Pack only a small bag of clothing and personal items for your stay and leave jewelry or other valuable items at home. Be sure to bring chargers for phones & cameras. In most instances, it will possible to record the first minutes after your child’s birth. Bring a comfortable robe and slippers and one set of clothes for your baby. Formula and diapers will be provided by the hospital. A car seat is mandatory before the discharge of your baby. Discuss in advance with your doctor if it will be possible for anyone other than your spouse or labor coach to be able to attend the actual delivery.
One Last Thing
The anticipation of labor can be very exciting, but sometimes frightening. Friends, neighbors and even strangers seem to relate their labor stories to pregnant women- sometimes good and sometimes bad. Please do not let these stories scare you. What is certain is that your labor experience will be unique. There are risks to childbirth and we have chosen to work at hospitals that provide the very best in obstetric care.
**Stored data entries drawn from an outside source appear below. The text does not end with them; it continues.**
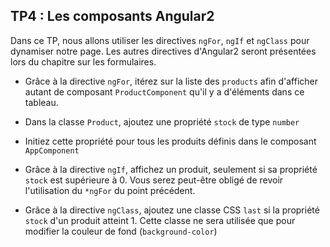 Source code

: ## TP4 : Les composants Angular2

Dans ce TP, nous allons utiliser les directives `ngFor`, `ngIf` et `ngClass` pour dynamiser notre page. Les autres directives d'Angular2 seront présentées lors du chapitre sur les formulaires.  

- Grâce à la directive `ngFor`, itérez sur la liste des `products` afin d'afficher autant de composant `ProductComponent` qu'il y a d'éléments dans ce tableau.

- Dans la classe `Product`, ajoutez une propriété `stock` de type `number`

- Initiez cette propriété pour tous les produits définis dans le composant `AppComponent`

- Grâce à la directive `ngIf`, affichez un produit, seulement si sa propriété `stock` est supérieure à 0. Vous serez peut-être obligé de revoir l'utilisation du `*ngFor` du point précédent.

- Grâce à la directive `ngClass`, ajoutez une classe CSS `last` si la propriété `stock` d'un produit atteint 1. Cette classe ne sera utilisée que pour modifier la couleur de fond (`background-color`)
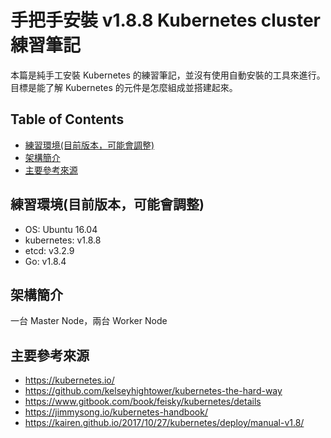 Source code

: # 手把手安裝 v1.8.8 Kubernetes cluster 練習筆記

本篇是純手工安裝 Kubernetes 的練習筆記，並沒有使用自動安裝的工具來進行。  
目標是能了解 Kubernetes 的元件是怎麼組成並搭建起來。

## Table of Contents

- [練習環境(目前版本，可能會調整)](#%E7%B7%B4%E7%BF%92%E7%92%B0%E5%A2%83%E7%9B%AE%E5%89%8D%E7%89%88%E6%9C%AC%E5%8F%AF%E8%83%BD%E6%9C%83%E8%AA%BF%E6%95%B4)
- [架構簡介](#%E6%9E%B6%E6%A7%8B%E7%B0%A1%E4%BB%8B)
- [主要參考來源](#%E4%B8%BB%E8%A6%81%E5%8F%83%E8%80%83%E4%BE%86%E6%BA%90)


## 練習環境(目前版本，可能會調整)
- OS: Ubuntu 16.04
- kubernetes: v1.8.8
- etcd: v3.2.9
- Go: v1.8.4

## 架構簡介
一台 Master Node，兩台 Worker Node

## 主要參考來源
- https://kubernetes.io/
- https://github.com/kelseyhightower/kubernetes-the-hard-way
- https://www.gitbook.com/book/feisky/kubernetes/details
- https://jimmysong.io/kubernetes-handbook/
- https://kairen.github.io/2017/10/27/kubernetes/deploy/manual-v1.8/

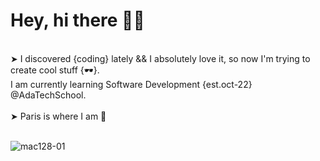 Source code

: # Hey,  hi there 🖖🏼 
<br />
➤ I discovered {coding} lately &&  I absolutely love it, so now I'm trying to create cool stuff {🕶}. <br />
I am currently learning Software Development {est.oct-22} @AdaTechSchool.
<br />
<br />
➤ Paris is where I am 📍 <br /> <br />


![mac128-01](https://user-images.githubusercontent.com/102388803/210119556-fc63ac51-2228-40ab-9393-657d3bd483c2.jpg)

<!-- <sub>Federica Galli / Unsplash</sub>-->
<!-- ![](https://media.giphy.com/media/QWkuGmMgphvmE/giphy.gif)-->

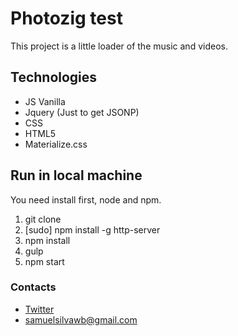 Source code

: # Photozig test

This project is a little loader of the music and videos.

## Technologies

- JS Vanilla
- Jquery (Just to get JSONP)
- CSS
- HTML5
- Materialize.css

## Run in local machine

You need install first, node and npm.

1. git clone 
2. [sudo] npm install -g http-server
3. npm install
4. gulp
5. npm start

### Contacts

- [Twitter](https://twitter.com/samuelsilvadev)
- [samuelsilvawb@gmail.com](mailto:samuelsilvawb@gmail.com)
Our goal as your doctor will be to guide you through the process as comfortably and safely as possible. Please ask questions both before your labor and at any time during the labor. Both our doctors and your labor nurse are there to take the mystery out of the labor experience. Tell us any special requests at your 36-week visit and let us know of any particular worries. If you know what to expect, labor can be much more tolerable and comfortable.
Try to get to bed early during the last month of your pregnancy, since labors tend to start at night and women that go into their labor tired tend to have more difficulty.
Lastly, this very unique time of your life- having this baby- will soon be over forever. Despite the discomforts of pregnancy, try to relish this experience as much as possible.